Flávio Bolsonaro se distancia de ação contra Bolsa Família
O candidato à Presidência da República, Flávio Bolsonaro (PL), fez questão de deixar claro, durante transmissão ao vivo realizada na quinta-feira (17), que não autorizou nenhuma ação relacionada ao reajuste do Bolsa Família. A declaração marca uma importante separação entre o político e seu aliado no Congresso, o deputado federal Zé Trovão (PL-SC), que havia acionado a Justiça Eleitoral na tentativa de barrar o aumento de 15% anunciado pelo presidente Luiz Inácio Lula da Silva (PT).
Na ocasião, Flávio Bolsonaro ressaltou que o deputado agiu de forma independente, sem qualquer consentimento ou solicitação sua. "Quero dizer que houve um deputado que acionou a Justiça para tentar barrar esse reajuste. Não foi com a minha autorização. Não concordo com isso. Ele não deveria ter entrado com a ação, mas entrou. Fez isso por conta própria. Não fui eu que pedi que ele fizesse isso", declarou o candidato durante a live.
Os números do programa social
O presidente Lula anunciou um reajuste de 15,04% no benefício do Bolsa Família, medida que provocou reações diversas no cenário político. Com essa majoração, o piso do programa passou de R$ 600 para R$ 691, representando um acréscimo de aproximadamente R$ 91 por beneficiário. Esse novo valor começará a ser pago a partir de 19 de outubro, data que coincide com o período eleitoral presidencial, entre o primeiro e o segundo turnos caso haja necessidade de segundo turno.
A oposição classificou imediatamente a medida como eleitoreira, considerando o timing do anúncio em relação ao processo eleitoral. No entanto, o Ministério da Fazenda defendeu a ação afirmando que ela apenas recompõe as perdas inflacionárias acumuladas ao longo dos últimos anos, portanto não representando um aumento real do benefício. O ministro do Planejamento, Bruno Moretti, também negou que o reajuste apresentasse qualquer relação com as eleições presidenciais.
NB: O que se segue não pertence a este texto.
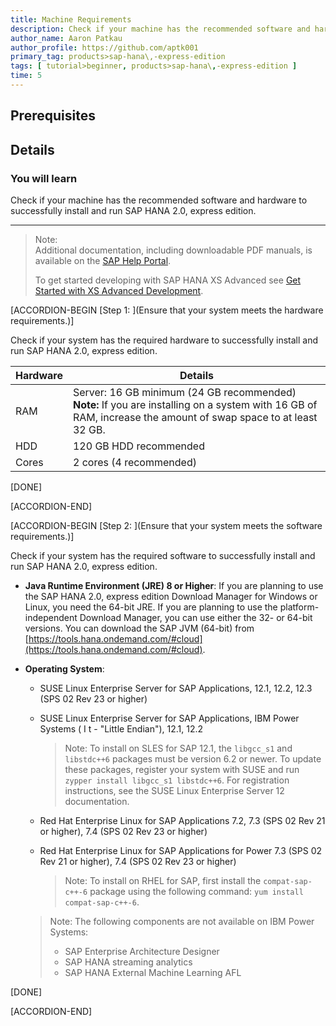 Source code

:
 ```yaml
---
title: Machine Requirements
description: Check if your machine has the recommended software and hardware to successfully install and run SAP HANA 2.0, express edition.
author_name: Aaron Patkau
author_profile: https://github.com/aptk001
primary_tag: products>sap-hana\,-express-edition
tags: [ tutorial>beginner, products>sap-hana\,-express-edition ]
time: 5
---
```


<!-- loioc3807913b0a340a99822bf0d97a01da6 -->

## Prerequisites

## Details
### You will learn
Check if your machine has the recommended software and hardware to successfully install and run SAP HANA 2.0, express edition.

---

> Note:  
> Additional documentation, including downloadable PDF manuals, is available on the [SAP Help Portal](https://help.sap.com/viewer/p/SAP_HANA,_EXPRESS_EDITION).
>
> To get started developing with SAP HANA XS Advanced see [Get Started with XS Advanced Development](mission.xsa-get-started.html).
>

[ACCORDION-BEGIN [Step 1: ](Ensure that your system meets the hardware requirements.)]

Check if your system has the required hardware to successfully install and run SAP HANA 2.0, express edition.

|Hardware|Details|
|--------|-------|
|RAM|Server: 16 GB minimum (24 GB recommended) **Note:** If you are installing on a system with 16 GB of RAM, increase the amount of swap space to at least 32 GB.|
|HDD|120 GB HDD recommended|
|Cores|2 cores (4 recommended)|

[DONE]

[ACCORDION-END]

[ACCORDION-BEGIN [Step 2: ](Ensure that your system meets the software requirements.)]

Check if your system has the required software to successfully install and run SAP HANA 2.0, express edition.

-   **Java Runtime Environment (JRE) 8 or Higher**: If you are planning to use the SAP HANA 2.0, express edition Download Manager for Windows or Linux, you need the 64-bit JRE. If you are planning to use the platform-independent Download Manager, you can use either the 32- or 64-bit versions. You can download the SAP JVM (64-bit) from [https://tools.hana.ondemand.com/#cloud](https://tools.hana.ondemand.com/#cloud).
-   **Operating System**:

    -   SUSE Linux Enterprise Server for SAP Applications, 12.1, 12.2, 12.3 (SPS 02 Rev 23 or higher)
    -   SUSE Linux Enterprise Server for SAP Applications, IBM Power Systems ( I t - "Little Endian"), 12.1, 12.2

        > Note:
        > To install on SLES for SAP 12.1, the `libgcc_s1` and `libstdc++6` packages must be version 6.2 or newer. To update these packages, register your system with SUSE and run `zypper install libgcc_s1 libstdc++6`. For registration instructions, see the SUSE Linux Enterprise Server 12 documentation.
        >
        >

    -   Red Hat Enterprise Linux for SAP Applications 7.2, 7.3 (SPS 02 Rev 21 or higher), 7.4 (SPS 02 Rev 23 or higher)
    -   Red Hat Enterprise Linux for SAP Applications for Power 7.3 (SPS 02 Rev 21 or higher), 7.4 (SPS 02 Rev 23 or higher)

        > Note:
        > To install on RHEL for SAP, first install the `compat-sap-c++-6` package using the following command: `yum install compat-sap-c++-6`.
        >
        >

    > Note:
    > The following components are not available on IBM Power Systems:
    >
    > -   SAP Enterprise Architecture Designer
    > -   SAP HANA streaming analytics
    > -   SAP HANA External Machine Learning AFL
    >


[DONE]

[ACCORDION-END]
A decisão do tribunal eleitoral
A ação protocolada por Zé Trovão no Tribunal Superior Eleitoral (TSE) foi rejeitada pelo ministro André Mendonça, que havia sido sorteado como relator do caso. Em sua decisão, Mendonça citou jurisprudência anterior que estabelece que um candidato a deputado federal não possui legitimidade para apresentar ação contra um candidato à Presidência, uma vez que os cargos são disputados em circunscrições eleitorais diferentes.
O ministro ressaltou especificamente que "o reconhecimento da ilegitimidade ativa não importa pronunciamento acerca da legalidade ou da constitucionalidade do reajuste do Programa Bolsa Família, tampouco acerca de sua eventual subsunção ao art. 73, § 10, da Lei nº 9.504/1997". Isso significa que a rejeição da ação não significava uma análise sobre a constitucionalidade ou a legalidade do aumento do benefício em si.
Críticas de Flávio Bolsonaro ao governo
Apesar de discordar publicamente da ação judicial movida por Zé Trovão, Flávio Bolsonaro não deixou de criticar o reajuste do Bolsa Família anunciado pelo governo petista. O candidato acusou Lula de tentar conquistar votos com o aumento do benefício social, chamando o valor de reajuste de "merreca" e questionando a efetividade da medida.
"Essa merreca? Você não tem vergonha na cara? Lula está achando que vai comprar o voto do pobre dando mais R$ 90 por mês. Você acha que R$ 90 vão proporcionar uma vida melhor ao pobre? Que ele vai poder voltar a sonhar?", indagou Flávio em tom provocativo durante a transmissão ao vivo.
O candidato do PL também fez comparações entre o impacto da medida nas contas públicas e os resultados das empresas estatais, buscando reforçar sua crítica ao governo. Anteriormente, durante uma agenda na Bahia, Flávio havia feito outras declarações contra o anúncio, caracterizando a medida como ilegal e proibida durante o período eleitoral.
Fundamentos legais para o aumento
De acordo com a Advocacia-Geral da União (AGU), a lei que instituiu o novo Bolsa Família em 2023 autoriza expressamente o Poder Executivo a "corrigir os valores dos benefícios e proíbe sua redução". Esse argumento legal serve como base para a defesa do governo quanto à constitucionalidade e legalidade do reajuste anunciado.
O contexto político em que esse reajuste ocorre revela as tensões entre os diferentes poderes e atores políticos envolvidos no processo eleitoral de 2024, com argumentos jurídicos, políticos e sociais sendo constantemente mobilizados por diferentes candidatos e suas coligações para legitimarem suas posições perante o eleitorado.